Buying fishing gear on Ebay can be almost as much fun as going to a fly shop with $100.00 burning a hole in your pocket.  I suppose there's a certain element of danger involved. One cannot be sure of the condition of an item one intends to purchase, and buyers never get to meet sellers. Transactions are nebulous and anonymous. I suppose it's a strange, and uniquely 21st Century way to do business. Ebay requires faith in the inherent goodness of the fly fishing public.

I'm happy to report that I've had nothing but good experiences. I've finagled excellent deals on fly lines and tying materials, hooks and discontinued spare spools. Believe me when I tell you that if a buyer knows what to look for, then he or she can find some real gems.  

Consider the Orvis Odyssey. This discontinued reel is arguably the best the Orvis company has ever offered. The drag is comparable to that of an Abel, but the mechanics are simpler and better designed (yes, I own both reels). The machining is top notch right down to the recessed counterweight on the spool, which is a simple yet elegant piece of engineering. 

Two things killed the Odyssey, and are to blame for its relatively short tenure. First was the near $400.00 price tag. By today's standards this is par for the course, but ten or twelve years ago most people weren't necessarily willing to pay quite so much - even if the reel was made in America (as was the Odyssey). Second, large arbor reels were just coming into vogue at the time of the Odyssey's release, and anglers were reluctant to throw down for a standard arbor reel, regardless of its exceptional quality.

Now we're left only with the Odysseys that find themselves on Ebay (aside from those that pop up at the bi-annual Lang's tackle auction). One can usually find a reel or two for a very agreeable price. Actually, there's one for sale now although the owner seems to know the value of the reel. Not long ago I picked up an Odyssey IV (the largest of the family; a spey or tarpon sized model). The reel was new, and had never been mounted on a rod let alone taken to the water. After five days of furious bidding, I paid just $76.01 for a reel that - if offered in a flyshop today - would likely have cost five or six hundred dollars.    

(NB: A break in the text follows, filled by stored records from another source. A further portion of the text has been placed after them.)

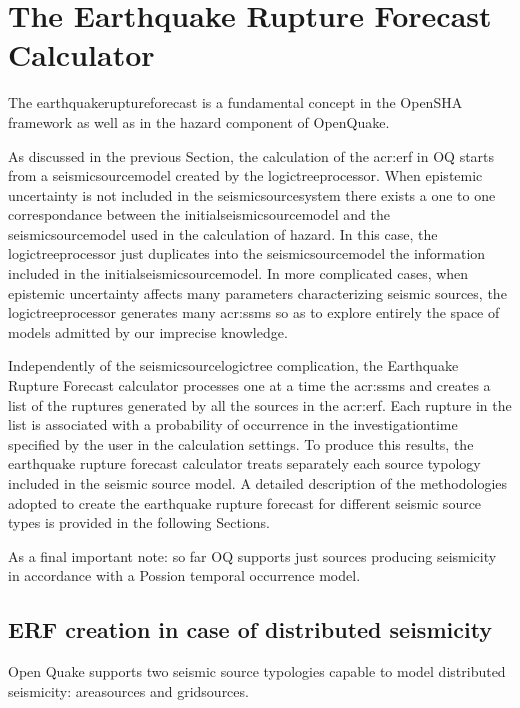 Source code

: %
\section{The Earthquake Rupture Forecast Calculator}
The \gls{earthquakeruptureforecast} is a fundamental concept in the OpenSHA 
framework \citep{field2003} as well as in the hazard component of OpenQuake.

As discussed in the previous Section, the calculation of the \gls{acr:erf} 
in OQ starts from a \gls{seismicsourcemodel} created by the  
\gls{logictreeprocessor}.
%
When epistemic uncertainty is not included in the \gls{seismicsourcesystem}
there exists a one to one correspondance between the 
\gls{initialseismicsourcemodel} and the \gls{seismicsourcemodel} used 
in the calculation of hazard. In this case, the \gls{logictreeprocessor} 
just duplicates into the \gls{seismicsourcemodel} the information 
included in the \gls{initialseismicsourcemodel}.
%
In more complicated cases, when epistemic uncertainty affects many 
parameters characterizing seismic sources, the \gls{logictreeprocessor} 
generates many \glspl{acr:ssm} so as to explore entirely the space 
of models admitted by our imprecise knowledge.

Independently of the \gls{seismicsourcelogictree} complication,
the Earthquake Rupture Forecast calculator processes one at a time the 
\glspl{acr:ssm} and creates a list of the ruptures generated by all 
the sources in the \gls{acr:erf}. 
%
Each rupture in the list is associated with a probability of occurrence 
in the \gls{investigationtime} specified by the user in the calculation 
settings. To produce this results, the earthquake rupture forecast 
calculator treats separately each source typology included in the 
seismic source model. A detailed description of the methodologies 
adopted to create the earthquake rupture forecast for different seismic
source types is provided in the following Sections.

As a final important note: so far OQ supports just sources 
producing seismicity in accordance with a Possion temporal occurrence 
model.
%
\subsection{ERF creation in case of distributed seismicity}
Open Quake supports two seismic source typologies capable to model 
distributed seismicity: \glspl{areasource} and \glspl{gridsource}.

Scouring Ebay for tying material may also be productive at times. On three or four occasions I've found lots of vintage materials that appeared valueless at first glance, but after a careful examination revealed a bounty of polar bear hair or speckled bustard feathers. They're out there. You just have to be willing to look. Need some thread? How about Flashabou? Jungle cock? Whatever you might need it's likely all there. Some sales are better than others and one might not realize much of a discount, but most everything will ship for free and you certainly won't pay state sales tax.

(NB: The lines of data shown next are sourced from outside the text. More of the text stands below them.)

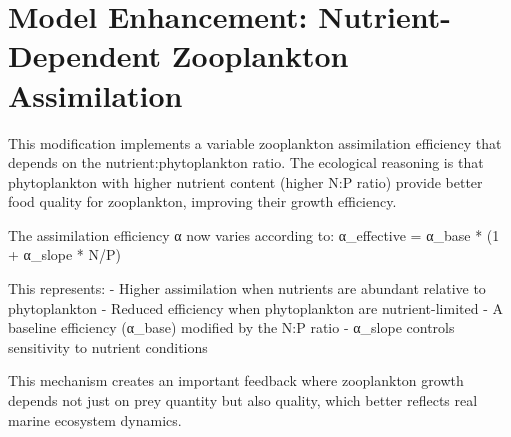 \section{Model Enhancement: Nutrient-Dependent Zooplankton Assimilation}

This modification implements a variable zooplankton assimilation efficiency that depends on the nutrient:phytoplankton ratio. The ecological reasoning is that phytoplankton with higher nutrient content (higher N:P ratio) provide better food quality for zooplankton, improving their growth efficiency.

The assimilation efficiency α now varies according to:
α_effective = α_base * (1 + α_slope * N/P)

This represents:
- Higher assimilation when nutrients are abundant relative to phytoplankton
- Reduced efficiency when phytoplankton are nutrient-limited
- A baseline efficiency (α_base) modified by the N:P ratio
- α_slope controls sensitivity to nutrient conditions

This mechanism creates an important feedback where zooplankton growth depends not just on prey quantity but also quality, which better reflects real marine ecosystem dynamics.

One of the tricks is to deliberately misspell the name of an item. For example, rather than using the search string "Abel reel" try "Able reel." All it takes is for one illiterate or typing impaired seller to list an item, and the average bug chucker might just find the deal of a lifetime. Take this current auction for example. The seller is trying to move an Orvis CFO I disc drag reel. The reel is an older model, preferred by fisherman and collectors to the current incarnation. The seller has listed the reel, however, as a CF0 (that's zero) rather than a CFO (as in Oh my God ... I've screwed up my listing).

Sadly, I'm yet to see anyone misspell Bogdan or Payne.

Wednesday, February 16, 2011

Favorite Flies Volume Three: Brill's Bugs

Today, we have a submission from Shawn Brillon - fly fishing and fly tying product developer for the Orvis company. I've been after Shawn for awhile now to help me dress up the blog. What he gives us this week is a selection of three of his standard hendrickson patterns (hard to believe spring is right around the corner). Shawn ties a fine fly, and lately he's been doing a terrific job of photographing his work. As you'll see, he likes to work with stripped, dyed peacock herl. He's also a fan of the Gamakatsu Retainer Bend hook, which I can only say good things about and recommend to anyone who might want to try going barbless. Thank you Shawn. Well done.


½ Emerger ½ Dun


Hook: Shrimp/Caddis 10, 12
Thread: Maroon or black 8/0 or 6/0
Tail/Shuck: 3 wood duck fibers and brown Anton or Z-lon shuck.
Abdomen: Pheasant tail fibers counter wrapped with copper wire.
Wing post: Turkey flats med/dark dun or poly yarn, Snowshoe Rabbit foot, CDC
Hackle: Med dun, rusty dun, honey dun
Thorax: Hendrickson pink dry fly dubbing



Red Quill Parachute


Hook: Dry fly 12(female) or 14(male)
Thread: Maroon or black 6/0 or 8/0
Tail: Hackle fibers med dun, speckled Coq De Leon, Micro Fibetts (AKA Mayfly Tails)
Abdomen: Stripped dyed-orange peacock herl, or Turkey biots dyed rusty brown/mahogany
female use Hendrickson pink dubbing or Turkey biot.
Wing post: Turkey flats med/dark dun or poly yarn, Snowshoe Rabbit foot, CDC
Hackle: Med dun, rusty dun, honey dun
Thorax: Rusty dry fly dubbing for male, Hendrickson pink for female

 

The Rusty Spinner


Hook: Dry fly 12(female) or 14(male)
Thread: Maroon or black 6/0 or 8/0
Tail: Hackle fibers med dun, speckled Coq De Leon, Micro Fibetts (AKA Mayfly Tails)
Abdomen: Stripped dyed orange peacock herl, or Turkey biots dyed rusty brown/mahogany
female use Hendrickson pink dubbing or Turkey biot.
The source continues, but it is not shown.